As I've grown, both as a student by profession and as a writer by vocation, it's gotten progressively easier for me to find the necessary motivation to just completely dominate even the most boring of essays. Back in high school, I was told on many occasions that "the hardest part of college is going to be the essays." Yeah. That’s completely, entirely false. First of all, the real hardest part of college is maintaining a healthy diet. Second of all, college essays, in their rightfully daunting and hysterically complex nature, should rightfully be some of the most enjoyable projects any college student will undertake.
In college, especially at a college with small classes, all of the impersonal, artificial meaninglessness of writing essays in high school just slips away. A college education is supposed to tie together a person’s academic career, professional endeavors, and vocational obligations. As time goes by, you start to realize that the academic work that you do is no longer just for a grade or for the purpose of judgment by an authority. You realize that your work is made to be relevant to your life. You start to write less because somebody else tells you to, and more for the sake of exploration and enrichment. The more essays I write for my classes, the more I'm able to embrace the idea that any essay - no matter how boring its subject or inspiration might be - is always mine to seize entirely; it is all mine to shape, bend, and manipulate into whatever I want, and the purpose of the essay is entirely up to me.
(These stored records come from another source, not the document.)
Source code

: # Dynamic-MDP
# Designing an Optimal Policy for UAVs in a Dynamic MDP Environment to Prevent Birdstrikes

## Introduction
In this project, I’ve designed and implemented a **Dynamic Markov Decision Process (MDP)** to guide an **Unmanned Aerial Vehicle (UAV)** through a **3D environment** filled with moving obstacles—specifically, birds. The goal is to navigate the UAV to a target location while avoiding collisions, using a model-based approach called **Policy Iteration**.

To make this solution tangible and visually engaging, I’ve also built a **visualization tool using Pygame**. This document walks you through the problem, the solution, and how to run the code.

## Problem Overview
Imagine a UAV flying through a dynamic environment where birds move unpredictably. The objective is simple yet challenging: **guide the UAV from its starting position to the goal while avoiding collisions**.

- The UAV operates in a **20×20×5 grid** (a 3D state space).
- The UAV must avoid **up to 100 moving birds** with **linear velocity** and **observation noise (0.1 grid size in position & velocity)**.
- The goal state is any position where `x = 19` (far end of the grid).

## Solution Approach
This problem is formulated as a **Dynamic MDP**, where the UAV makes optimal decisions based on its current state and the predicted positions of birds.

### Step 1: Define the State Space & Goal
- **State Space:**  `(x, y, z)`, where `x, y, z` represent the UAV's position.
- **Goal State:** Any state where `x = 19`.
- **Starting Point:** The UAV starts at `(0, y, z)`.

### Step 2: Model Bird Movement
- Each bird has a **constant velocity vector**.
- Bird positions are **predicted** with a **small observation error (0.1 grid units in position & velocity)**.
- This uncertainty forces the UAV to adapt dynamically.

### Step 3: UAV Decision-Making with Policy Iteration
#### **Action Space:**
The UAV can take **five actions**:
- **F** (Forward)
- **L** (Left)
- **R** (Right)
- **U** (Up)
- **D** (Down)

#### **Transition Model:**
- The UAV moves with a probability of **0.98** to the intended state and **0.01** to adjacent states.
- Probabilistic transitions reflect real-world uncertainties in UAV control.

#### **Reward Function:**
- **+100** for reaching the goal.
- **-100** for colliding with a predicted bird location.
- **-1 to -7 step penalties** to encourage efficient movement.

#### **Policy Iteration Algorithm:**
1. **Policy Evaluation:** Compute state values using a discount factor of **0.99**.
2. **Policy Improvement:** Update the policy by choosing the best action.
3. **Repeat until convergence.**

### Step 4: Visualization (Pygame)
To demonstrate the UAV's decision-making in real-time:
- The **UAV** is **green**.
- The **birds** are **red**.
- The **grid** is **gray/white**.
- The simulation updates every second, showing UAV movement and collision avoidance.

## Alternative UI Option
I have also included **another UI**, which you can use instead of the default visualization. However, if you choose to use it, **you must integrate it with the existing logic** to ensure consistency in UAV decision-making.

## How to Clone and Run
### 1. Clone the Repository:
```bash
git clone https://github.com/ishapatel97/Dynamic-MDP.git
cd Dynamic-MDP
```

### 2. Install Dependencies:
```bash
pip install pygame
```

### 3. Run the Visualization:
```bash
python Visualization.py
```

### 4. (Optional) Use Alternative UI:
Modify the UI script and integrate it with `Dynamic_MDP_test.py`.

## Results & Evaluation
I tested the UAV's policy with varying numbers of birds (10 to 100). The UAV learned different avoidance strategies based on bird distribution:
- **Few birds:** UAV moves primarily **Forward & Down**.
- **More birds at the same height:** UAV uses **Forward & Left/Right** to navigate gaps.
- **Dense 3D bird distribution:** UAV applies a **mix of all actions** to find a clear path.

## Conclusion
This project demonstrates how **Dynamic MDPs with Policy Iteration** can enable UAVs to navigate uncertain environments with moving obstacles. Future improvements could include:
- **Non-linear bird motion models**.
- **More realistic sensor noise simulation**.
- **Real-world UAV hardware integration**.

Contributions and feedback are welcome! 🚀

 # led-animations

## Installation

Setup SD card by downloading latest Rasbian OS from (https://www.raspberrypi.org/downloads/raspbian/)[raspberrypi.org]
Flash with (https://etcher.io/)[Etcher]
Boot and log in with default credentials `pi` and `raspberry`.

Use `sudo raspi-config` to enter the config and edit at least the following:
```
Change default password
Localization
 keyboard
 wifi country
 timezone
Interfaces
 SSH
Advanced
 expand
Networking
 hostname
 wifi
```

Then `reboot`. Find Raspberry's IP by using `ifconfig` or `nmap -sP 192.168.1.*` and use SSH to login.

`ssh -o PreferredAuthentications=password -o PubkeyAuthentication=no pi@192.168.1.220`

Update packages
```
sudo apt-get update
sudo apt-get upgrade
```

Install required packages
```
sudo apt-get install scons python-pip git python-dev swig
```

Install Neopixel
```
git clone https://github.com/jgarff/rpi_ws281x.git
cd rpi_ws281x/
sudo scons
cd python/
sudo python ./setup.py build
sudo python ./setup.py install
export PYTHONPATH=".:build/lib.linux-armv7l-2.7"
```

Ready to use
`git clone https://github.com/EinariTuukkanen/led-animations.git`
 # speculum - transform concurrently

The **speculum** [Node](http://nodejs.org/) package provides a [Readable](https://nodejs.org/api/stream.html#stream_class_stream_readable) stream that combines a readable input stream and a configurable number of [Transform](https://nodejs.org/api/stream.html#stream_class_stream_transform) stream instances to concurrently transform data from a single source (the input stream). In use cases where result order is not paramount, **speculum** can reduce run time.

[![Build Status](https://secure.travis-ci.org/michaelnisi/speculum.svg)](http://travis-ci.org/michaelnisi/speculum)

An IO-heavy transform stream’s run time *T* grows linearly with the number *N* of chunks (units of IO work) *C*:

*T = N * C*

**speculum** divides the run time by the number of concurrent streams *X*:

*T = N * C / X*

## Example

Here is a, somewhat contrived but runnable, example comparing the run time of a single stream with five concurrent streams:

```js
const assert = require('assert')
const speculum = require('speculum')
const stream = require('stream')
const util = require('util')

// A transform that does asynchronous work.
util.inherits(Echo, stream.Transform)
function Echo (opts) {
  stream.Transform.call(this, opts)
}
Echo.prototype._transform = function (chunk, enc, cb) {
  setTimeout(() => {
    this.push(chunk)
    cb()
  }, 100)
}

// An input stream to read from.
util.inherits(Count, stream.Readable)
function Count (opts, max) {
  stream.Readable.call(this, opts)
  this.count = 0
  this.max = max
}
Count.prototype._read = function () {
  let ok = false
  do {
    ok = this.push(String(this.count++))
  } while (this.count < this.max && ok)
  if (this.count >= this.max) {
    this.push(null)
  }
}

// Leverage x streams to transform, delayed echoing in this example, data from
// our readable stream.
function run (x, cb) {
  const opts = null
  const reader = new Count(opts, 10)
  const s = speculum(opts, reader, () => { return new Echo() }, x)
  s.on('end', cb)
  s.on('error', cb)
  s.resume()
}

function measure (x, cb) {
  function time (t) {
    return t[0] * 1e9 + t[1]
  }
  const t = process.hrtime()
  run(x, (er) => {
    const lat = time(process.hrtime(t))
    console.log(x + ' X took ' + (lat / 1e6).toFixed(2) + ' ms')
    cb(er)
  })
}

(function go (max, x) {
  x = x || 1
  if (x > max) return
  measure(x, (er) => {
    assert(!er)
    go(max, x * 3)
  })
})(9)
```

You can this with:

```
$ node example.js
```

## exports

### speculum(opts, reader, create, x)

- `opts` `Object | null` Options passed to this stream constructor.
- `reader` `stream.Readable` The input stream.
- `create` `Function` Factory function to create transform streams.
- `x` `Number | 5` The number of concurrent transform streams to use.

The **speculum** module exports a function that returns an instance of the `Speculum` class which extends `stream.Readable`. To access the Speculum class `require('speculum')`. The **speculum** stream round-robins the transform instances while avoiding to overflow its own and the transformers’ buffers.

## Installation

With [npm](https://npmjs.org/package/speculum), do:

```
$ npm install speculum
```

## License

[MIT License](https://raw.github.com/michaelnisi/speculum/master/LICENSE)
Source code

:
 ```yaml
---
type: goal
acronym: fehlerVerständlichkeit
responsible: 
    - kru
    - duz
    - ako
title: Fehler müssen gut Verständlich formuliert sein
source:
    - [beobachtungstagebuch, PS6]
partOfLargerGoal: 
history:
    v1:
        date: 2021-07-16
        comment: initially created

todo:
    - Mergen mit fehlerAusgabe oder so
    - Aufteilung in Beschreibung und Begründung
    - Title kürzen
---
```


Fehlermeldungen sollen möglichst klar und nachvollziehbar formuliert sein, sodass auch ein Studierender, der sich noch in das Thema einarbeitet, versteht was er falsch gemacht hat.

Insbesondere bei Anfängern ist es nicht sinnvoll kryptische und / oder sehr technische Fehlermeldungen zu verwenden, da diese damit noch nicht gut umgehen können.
Here's a hot take: essays are the most social form of writing. The best way for a writer to have a meaningful exchange about any given subject or idea is to write an essay about it. There is no better way to tell anyone, or any group of people, how passionate you are about something than writing an essay. Not even the most informal, abstract poetry could ever hope to surpass an essay as the best medium for emotional language.
In case you couldn't already tell, essays are my preferred medium of writing. I struggle with the narrative aspect of fiction writing, and I feel pretty despondent towards my ability to write purely expository nonfiction (my emotions and opinions always find some way to leak into my writing). The essay writing process is very much an external affair. A writer's sense of empathy and their ability to connect with the world around them are much more useful in writing essays than they are writing fiction. (I'd actually argue that the key to writing good fiction is to be able to become appropriately detached from one's surrounding environment.)
I’d consider myself a “creative extrovert.” Similarly to how a social extrovert is energized by social interaction, I find inspiration, motivation, and the necessary energy to write and create by looking towards the people and the world around me. Of course, it’s also totally valid to be a “creative introvert”: someone who finds inspiration, motivation, and creative energy in exploring their own thoughts, ideas, emotions, and dreams.
Rather than writing privately for myself and my own fulfillment, I get fulfillment from sharing my thoughts, feelings, and ideas with other people. The most valuable kind of exchanges which I think I’m able to have with other people are those in which I'm able to freely tell them what kind of things matter to me just as much as they're able to freely tell me what kind of things matter to them. That's what I feel like essays are meant to be; they are the perfect medium for these kinds of unhindered, free, open, meaningful exchanges, which can be made to be about anything and everything.
The essays you write should liberate you, inspire you, challenge you, frustrate you, and change you, and there's really nothing you can do to stop that.